Something else that the online students are missing inside the classroom is the idea of teaching life lessons through history. One of the lessons that I taught involved reading The Narrative of the Life of Frederick Douglass to understand the conditions of slavery. Interestingly enough, many of my students came back with their response papers that specifically said, “If I have to read this again I will not come back to class.” After my fit of frustration, I looked at this as a teaching opportunity and simply asked the class the next day how they were ever going to understand the good if they fail to understand the bad? How could they ever fathom what the Emancipation Proclamation or Civil War meant for this country if they did not understand the ruthlessness and barbarity of slavery?

Even more so, there are things in life that they have to learn about or go through in order to remain humble and respectful. I explained to the class that if they do not go through bad things, then they would never be able to appreciate the good. We had about an hour-long discussion about this topic and related it to the rise of abolitionists and the reform movement prior to the Civil War. After the class finished, I just found myself thinking how do online students ever get this kind of instruction? Sure, you may be able to Skype or instant message, but does that really provide the type of atmosphere where students feed off one another and debate topics back and forth?

I was lucky enough (or so I thought) to be placed in a school with two Social Studies teachers retiring at the end of the school year. I interviewed and after about two weeks I got a phone call saying I did not get the job. Surprisingly, I was not bitter, but more critical of the bigger ideas in play. I have a crisp resume full of honors and community service, an impressive transcript especially in the Social Studies fields, and I had multiple student work examples that showed my various skills as a teacher, such as having the eighth-grade students reading and understanding college-level texts as well as writing complete six-paragraph essays in a forty minute timed period. I always said I am not perfect, but I thought I embodied a well-rounded teacher who would in fact teach the students to think at a higher level.

So why didn’t I get the job? I came to find out that at least one of the teachers who secured the job had more years of experience than I did as she had been an elementary school teacher in the years before. This makes me question what is more valuable: rigorous forms of education and study or an extended amount of experience? In my case, the latter came to be true, which brings me to my overall point. Why are we drilling over and over again the necessity of going to college if experience is going to be more valuable at the end of the day? I once got into an argument with some of the fellow teachers in the graduate program about students feeling entitled in this day and age to a job when they get out of school.
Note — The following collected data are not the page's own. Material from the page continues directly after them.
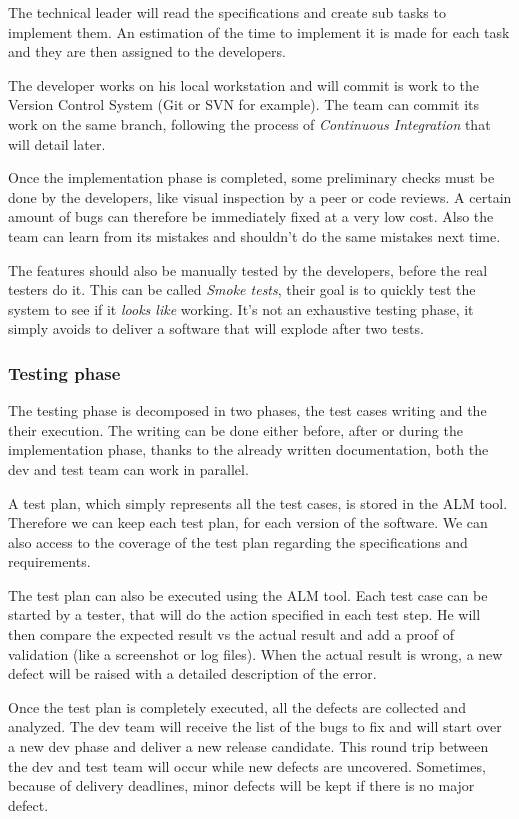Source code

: The technical leader will read the specifications and create sub tasks to
implement them.
An estimation of the time to implement it is made for each task and they are
then assigned to the developers.

The developer works on his local workstation and will commit is work to the
Version Control System (Git or SVN for example).
The team can commit its work on the same branch, following the process of
\textit{Continuous Integration} that will detail later.

Once the implementation phase is completed, some preliminary checks must be
done by the developers, like visual inspection by a peer or code reviews.
A certain amount of bugs can therefore be immediately fixed at a very low cost.
Also the team can learn from its mistakes and shouldn't do the same mistakes
next time.

The features should also be manually tested by the developers, before the real
testers do it.
This can be called \textit{Smoke tests}, their goal is to quickly test the
system to see if it \textit{looks like} working.
It's not an exhaustive testing phase, it simply avoids to deliver a software
that will explode after two tests.

\subsubsection{Testing phase}
The testing phase is decomposed in two phases, the test cases writing and the
their execution.
The writing can be done either before, after or during the implementation
phase, thanks to the already written documentation, both the dev and test
team can work in parallel.

A test plan, which simply represents all the test cases, is stored in the ALM
tool.
Therefore we can keep each test plan, for each version of the software.
We can also access to the coverage of the test plan regarding the
specifications and requirements.

The test plan can also be executed using the ALM tool.
Each test case can be started by a tester, that will do the action specified in
each test step.
He will then compare the expected result vs the actual result and add a proof
of validation (like a screenshot or log files).
When the actual result is wrong, a new defect will be raised with a detailed
description of the error.

Once the test plan is completely executed, all the defects are collected and
analyzed.
The dev team will receive the list of the bugs to fix and will start over a
new dev phase and deliver a new release candidate.
This round trip between the dev and test team will occur while new defects
are uncovered.
Sometimes, because of delivery deadlines, minor defects will be kept if there
is no major defect.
They believed that nobody should feel entitled and should have to work at it like everyone else. Yet, I fail to see what motivation exists for working hard if it is not going to pay off in the end?

The hardest thing about student teaching was the student who just did not care. If he/she got an F, they got an F and it did not matter. I was so frustrated with these types of students, but can I blame them? If they just get pushed into high school even if they fail, why try? I feel like this is a problem that certainly needs to be addressed in the educational system given that thousands of students procure debt every year (including myself) to go to universities or graduate schools and that it starts so early now. I do not think students should be pushed to go to college or graduate school if it is not going to do what it is supposed and set them up for a career.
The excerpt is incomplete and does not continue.